Anti-Semitism and The Passion of the Christ

Sunday Night Journal — April 18, 2004

Certain anecdotal evidence, including particularly
conversations with several of my children (ages sixteen to
twenty-four), leads me to believe that Jews who have been almost
hysterical in their insistence that The Passion of the
Christ
conveys and will foster anti-Semitism are fighting the
wrong battle.

My son John, for instance, seemed to find the idea absurd,
saying that in all the years in which he, growing up Catholic,
had heard the Biblical accounts of the Passion read on Palm
Sunday and Easter, it had never once entered his mind that
present-day Jews should be blamed for the Crucifixion. He
certainly had not heard it from his parents, who have never
believed it. And the idea was known to me only from reading
accounts of European anti-Semitism. I grew up Protestant in the
South, in the 1950s and ‘60s, among a people widely assumed
to be a boiling pit of hatred for Jews and every group not
themselves, and although I did hear occasional derogatory remarks
about Jews it was pretty mild stuff and seemed to have more to do
with the likelihood of their being Yankees than with their
ethnicity. I cannot recall ever hearing anything along the lines
of “Christ-killer.” I dare say I would encounter
more, and more hostile, remarks about Christians in a couple of
issues of The Nation than I have heard about Jews in my
entire life.

My other children, and a few other Christians whom I’ve
asked about this, had similar responses to my query and related
similar experiences. I am not naïve; I know Christian
anti-Semitism survives here and there and probably always will,
but it has been effectively destroyed as an active force in
shaping the way most Christians view the world.

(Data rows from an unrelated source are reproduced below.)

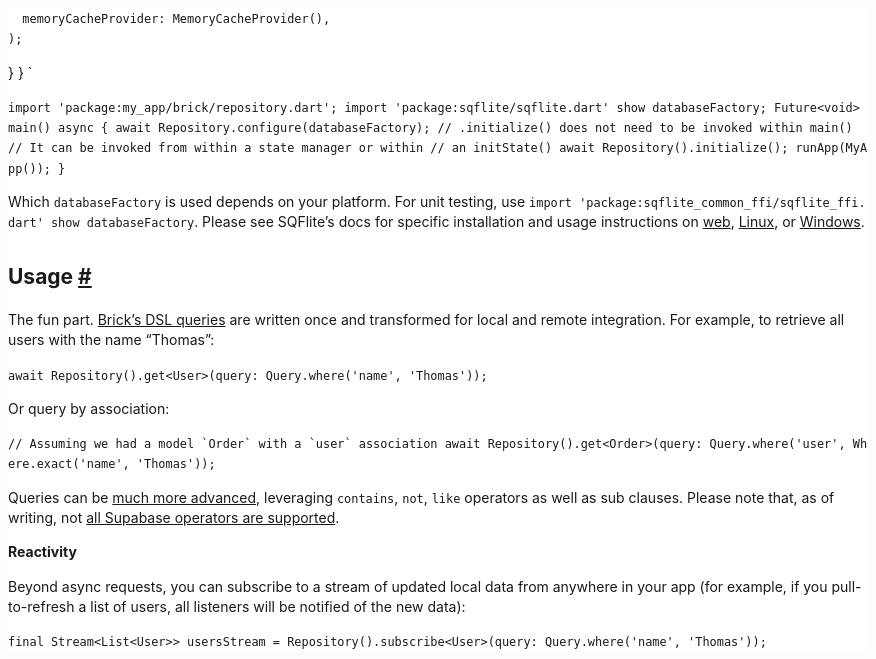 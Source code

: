       memoryCacheProvider: MemoryCacheProvider(),
    );
}
}
`

`
import 'package:my_app/brick/repository.dart';
import 'package:sqflite/sqflite.dart' show databaseFactory;
Future<void> main() async {
await Repository.configure(databaseFactory);
// .initialize() does not need to be invoked within main()
// It can be invoked from within a state manager or within
// an initState()
await Repository().initialize();
runApp(MyApp());
}
`

Which `databaseFactory` is used depends on your platform. For unit testing, use `import 'package:sqflite_common_ffi/sqflite_ffi.dart' show databaseFactory`. Please see SQFlite’s docs for specific installation and usage instructions on [web](https://github.com/tekartik/sqflite/tree/master/packages_web/sqflite_common_ffi_web#use-the-proper-factory), [Linux](https://github.com/tekartik/sqflite/tree/master/sqflite_common_ffi#linux), or [Windows](https://github.com/tekartik/sqflite/tree/master/sqflite_common_ffi#windows).

## Usage [\#](https://supabase.com/blog/offline-first-flutter-apps\#usage)

The fun part. [Brick’s DSL queries](https://getdutchie.github.io/brick/#/supabase/query) are written once and transformed for local and remote integration. For example, to retrieve all users with the name “Thomas”:

`
await Repository().get<User>(query: Query.where('name', 'Thomas'));
`

Or query by association:

``
// Assuming we had a model `Order` with a `user` association
await Repository().get<Order>(query: Query.where('user', Where.exact('name', 'Thomas'));
``

Queries can be [much more advanced](https://getdutchie.github.io/brick/#/data/query), leveraging `contains`, `not`, `like` operators as well as sub clauses. Please note that, as of writing, not [all Supabase operators are supported](https://getdutchie.github.io/brick/#/supabase/query?id=where).

**Reactivity**

Beyond async requests, you can subscribe to a stream of updated local data from anywhere in your app (for example, if you pull-to-refresh a list of users, all listeners will be notified of the new data):

`
final Stream<List<User>> usersStream = Repository().subscribe<User>(query: Query.where('name', 'Thomas'));
`
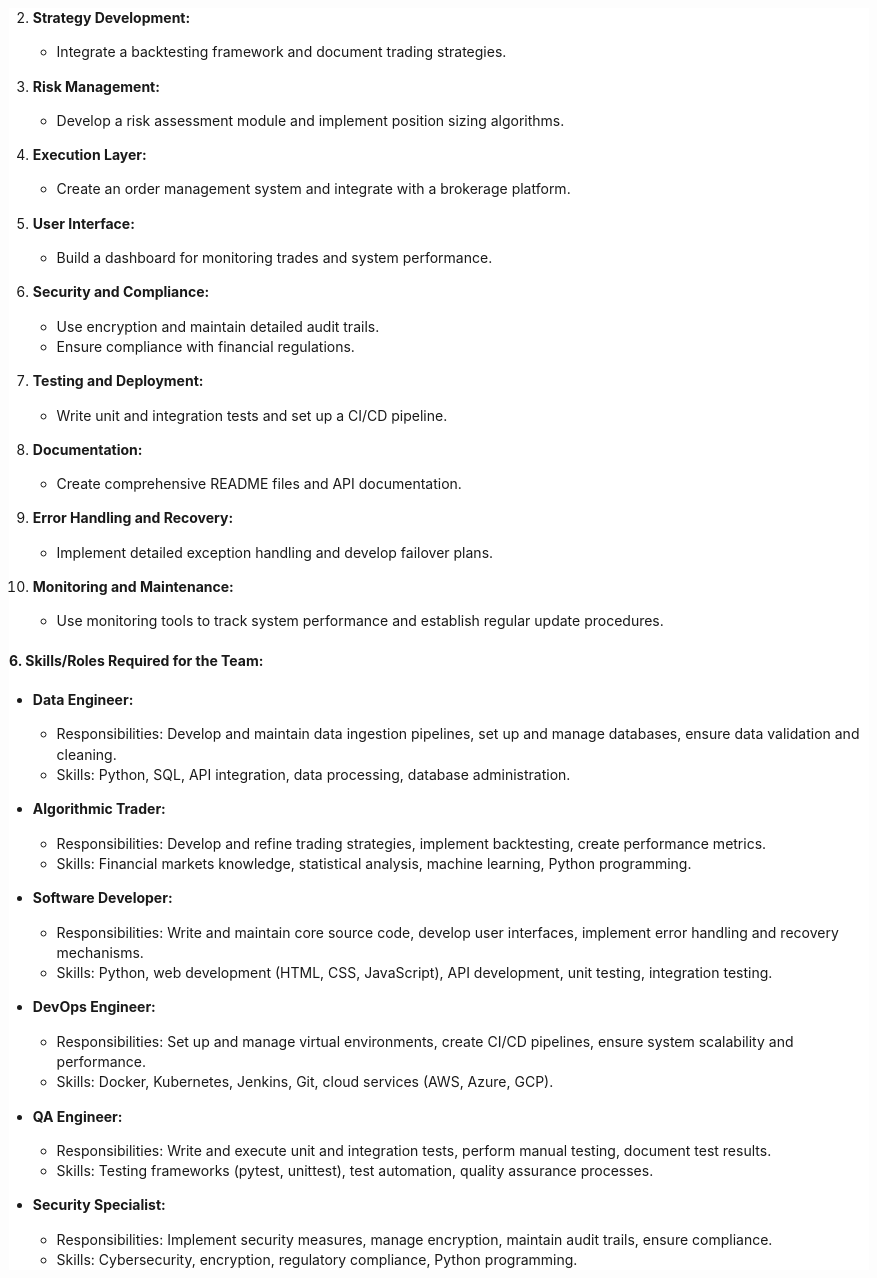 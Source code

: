 2. **Strategy Development:**
   - Integrate a backtesting framework and document trading strategies.

3. **Risk Management:**
   - Develop a risk assessment module and implement position sizing algorithms.

4. **Execution Layer:**
   - Create an order management system and integrate with a brokerage platform.

5. **User Interface:**
   - Build a dashboard for monitoring trades and system performance.

6. **Security and Compliance:**
   - Use encryption and maintain detailed audit trails.
   - Ensure compliance with financial regulations.

7. **Testing and Deployment:**
   - Write unit and integration tests and set up a CI/CD pipeline.

8. **Documentation:**
   - Create comprehensive README files and API documentation.

9. **Error Handling and Recovery:**
   - Implement detailed exception handling and develop failover plans.

10. **Monitoring and Maintenance:**
    - Use monitoring tools to track system performance and establish regular update procedures.

#### 6. **Skills/Roles Required for the Team:**

- **Data Engineer:**
  - Responsibilities: Develop and maintain data ingestion pipelines, set up and manage databases, ensure data validation and cleaning.
  - Skills: Python, SQL, API integration, data processing, database administration.

- **Algorithmic Trader:**
  - Responsibilities: Develop and refine trading strategies, implement backtesting, create performance metrics.
  - Skills: Financial markets knowledge, statistical analysis, machine learning, Python programming.

- **Software Developer:**
  - Responsibilities: Write and maintain core source code, develop user interfaces, implement error handling and recovery mechanisms.
  - Skills: Python, web development (HTML, CSS, JavaScript), API development, unit testing, integration testing.

- **DevOps Engineer:**
  - Responsibilities: Set up and manage virtual environments, create CI/CD pipelines, ensure system scalability and performance.
  - Skills: Docker, Kubernetes, Jenkins, Git, cloud services (AWS, Azure, GCP).

- **QA Engineer:**
  - Responsibilities: Write and execute unit and integration tests, perform manual testing, document test results.
  - Skills: Testing frameworks (pytest, unittest), test automation, quality assurance processes.

- **Security Specialist:**
  - Responsibilities: Implement security measures, manage encryption, maintain audit trails, ensure compliance.
  - Skills: Cybersecurity, encryption, regulatory compliance, Python programming.
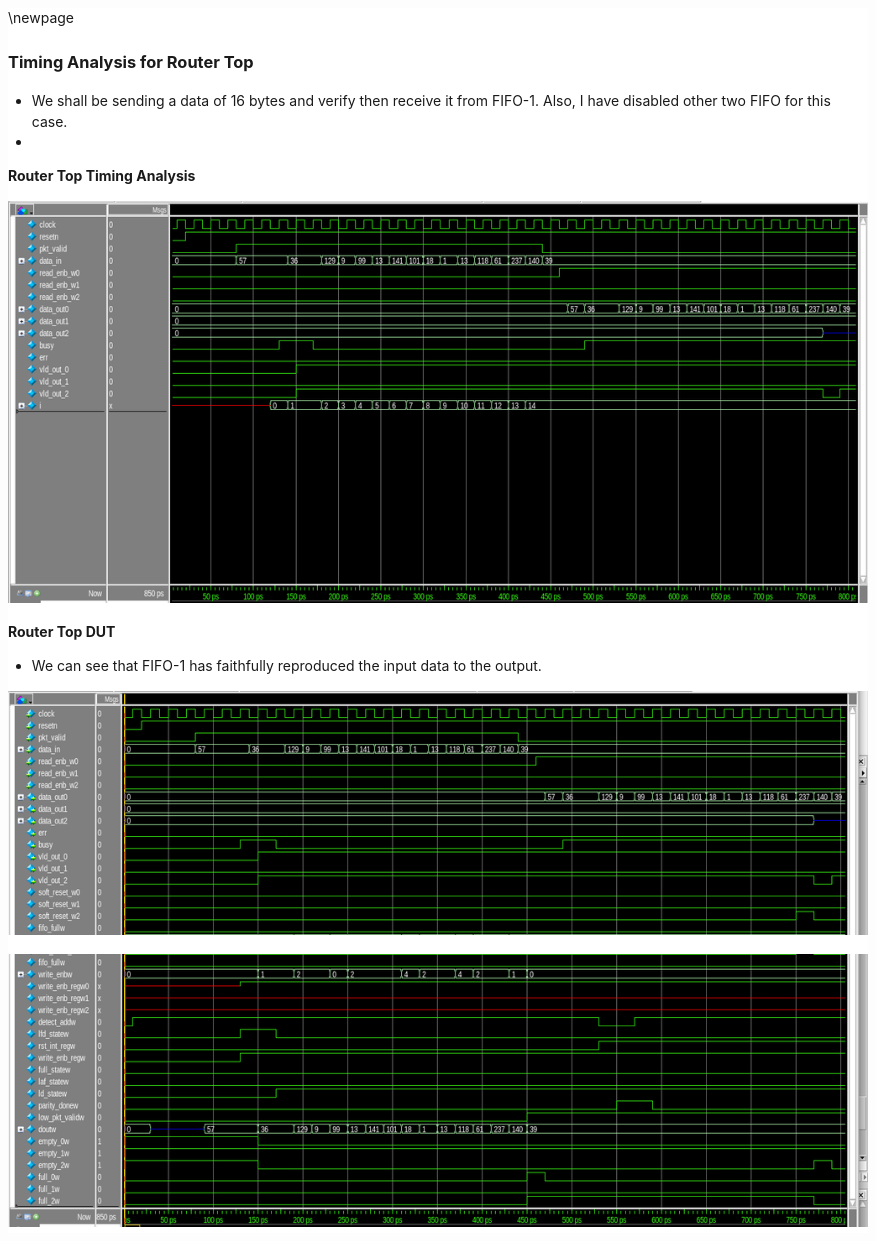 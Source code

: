 \newpage 

### Timing Analysis for Router Top

- We shall be sending a data of 16 bytes and verify then receive it from FIFO-1. Also, I have disabled other two FIFO for this case.
- 
**Router Top Timing Analysis**

![Router Top Testbench](/static/projects//router_fig/top/top_tb_wave.png)


**Router Top DUT**

- We can see that FIFO-1 has faithfully reproduced the input data to the output.

![Router Top DUT (Image-1)](/static/projects//router_fig/top/top_dut_wave01.png)

![Router Top DUT (Image-2)](/static/projects//router_fig/top/top_dut_wave02.png) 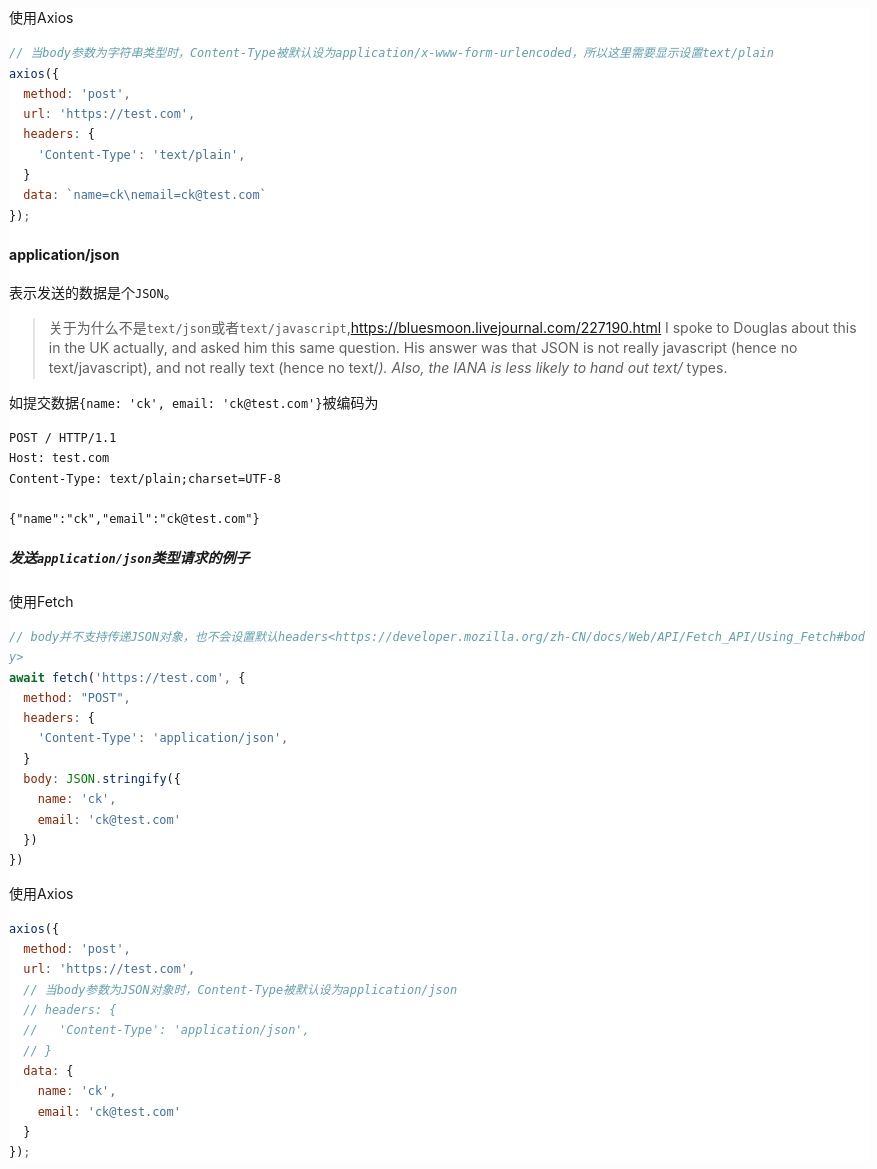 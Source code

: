 使用Axios

```js
// 当body参数为字符串类型时，Content-Type被默认设为application/x-www-form-urlencoded，所以这里需要显示设置text/plain
axios({
  method: 'post',
  url: 'https://test.com',
  headers: {
    'Content-Type': 'text/plain',
  }
  data: `name=ck\nemail=ck@test.com`
});
```

#### application/json

表示发送的数据是个`JSON`。

> 关于为什么不是`text/json`或者`text/javascript`,<https://bluesmoon.livejournal.com/227190.html> I spoke to Douglas about this in the UK actually, and asked him this same question. His answer was that JSON is not really javascript (hence no text/javascript), and not really text (hence no text/*). Also, the IANA is less likely to hand out text/* types.

如提交数据`{name: 'ck', email: 'ck@test.com'}`被编码为
```
POST / HTTP/1.1
Host: test.com
Content-Type: text/plain;charset=UTF-8

{"name":"ck","email":"ck@test.com"}
```

##### 发送`application/json`类型请求的例子

使用Fetch

```js
// body并不支持传递JSON对象，也不会设置默认headers<https://developer.mozilla.org/zh-CN/docs/Web/API/Fetch_API/Using_Fetch#body>
await fetch('https://test.com', {
  method: "POST",
  headers: {
    'Content-Type': 'application/json',
  }
  body: JSON.stringify({
    name: 'ck',
    email: 'ck@test.com'
  })
})
```

使用Axios

```js
axios({
  method: 'post',
  url: 'https://test.com',
  // 当body参数为JSON对象时，Content-Type被默认设为application/json
  // headers: {
  //   'Content-Type': 'application/json',
  // }
  data: {
    name: 'ck',
    email: 'ck@test.com'
  }
});
```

In saying this, I am certainly not implying that Jewish fear
of anti-Semitism is only paranoia. We know far too well that the
idea of Christians blaming Jews for the Crucifixion is not the
least far-fetched. We know that there is a long history of
Christian hatred of and violence toward Jews, and that blame for
the rejection of Jesus as Messiah was a major justification of
that hatred. Nevertheless, it would seem that the Gospel
accounts, taken at face value, need not produce that sort of
tribal hatred. It must be taught and nourished. It is easy to see
how the Gospels could, in conjunction with other factors, be an
ingredient in the development of serious anti-Semitism. But the
Gospels alone would not be likely to produce it in anyone who did
not already have it.

As with the Gospels themselves, so with Mel Gibson’s
film. As I and many others have insisted, anyone who leaves the
theater with anti-Semitic feelings has brought them with him in
the first place. No one not already harboring a grudge against
Jews as a group would come away with one, because what the film
depicts, quite plainly, is a division within the people of
Israel.

The high priest Caiphas is portrayed not as a sinister
conspirator but as a man of dignity and integrity making a
catastrophic mistake. He is not eager to shed blood and is
willing to believe that Jesus is being maligned and to give him a
chance to prove the charges wrong. But he is unable, upon hearing
the blasphemy for himself, to do other than call for the
offender’s death.

The mob is a mob, irrational and fickle. But one does not see
Jews over here, screaming for blood, and Christians
over there, cowering and innocent. One sees only Jews, bitterly
and tragically at odds. This is the most natural and obvious way
to read these scenes, and to read the Gospels. Knowing the
history of the two thousand years to follow only deepens the
sense of tragedy.

It is easy to understand why Jews, having experienced the most
terrible imaginable results of group hatred, would be alarmed by
The Passion. But the alarm is, nevertheless, misplaced in
this case. I said earlier that in objecting to this film Jews are
fighting the wrong battle. Christians today are far more likely
to be philo- than anti-Semitic. It is among Muslims that
murderous anti-Semitism is flourishing now. (I’m aware that
The Passion is being used by some Muslims as a propaganda
stick with which to beat the Jews, but the fact that they are
doing it, and Christians are not, only proves my point about the
anti-Semitism being brought to the film, not found there.) And it
is on the political left that resentment of Israel, not
necessarily anti-Semitic itself, is now causing anti-Semitism to
be tolerated. I’m not sure whether anything can be done to
ameliorate Muslim anti-Semitism. Nor do I claim to know a great
deal about the history of Israel and the rights and wrongs of her
struggle for existence. But I do know that Israel is the object
of genocidal intentions on the part of her neighbors and that
these intentions must not be ignored or allowed to win the
propaganda battle. I don’t believe Israel’s side of
the history of the past one hundred years in the Middle East is
being told as prominently and clearly as is required by justice.
And I believe that the lazy or biased journalists who are failing
to tell this story are the present danger to Jews—the Jews
of Israel, at least—not the Christians who have flocked to
see The Passion of the Christ and seen their Savior as a
Jew bound not only intimately but ontologically to his people:
family, followers, and enemies alike.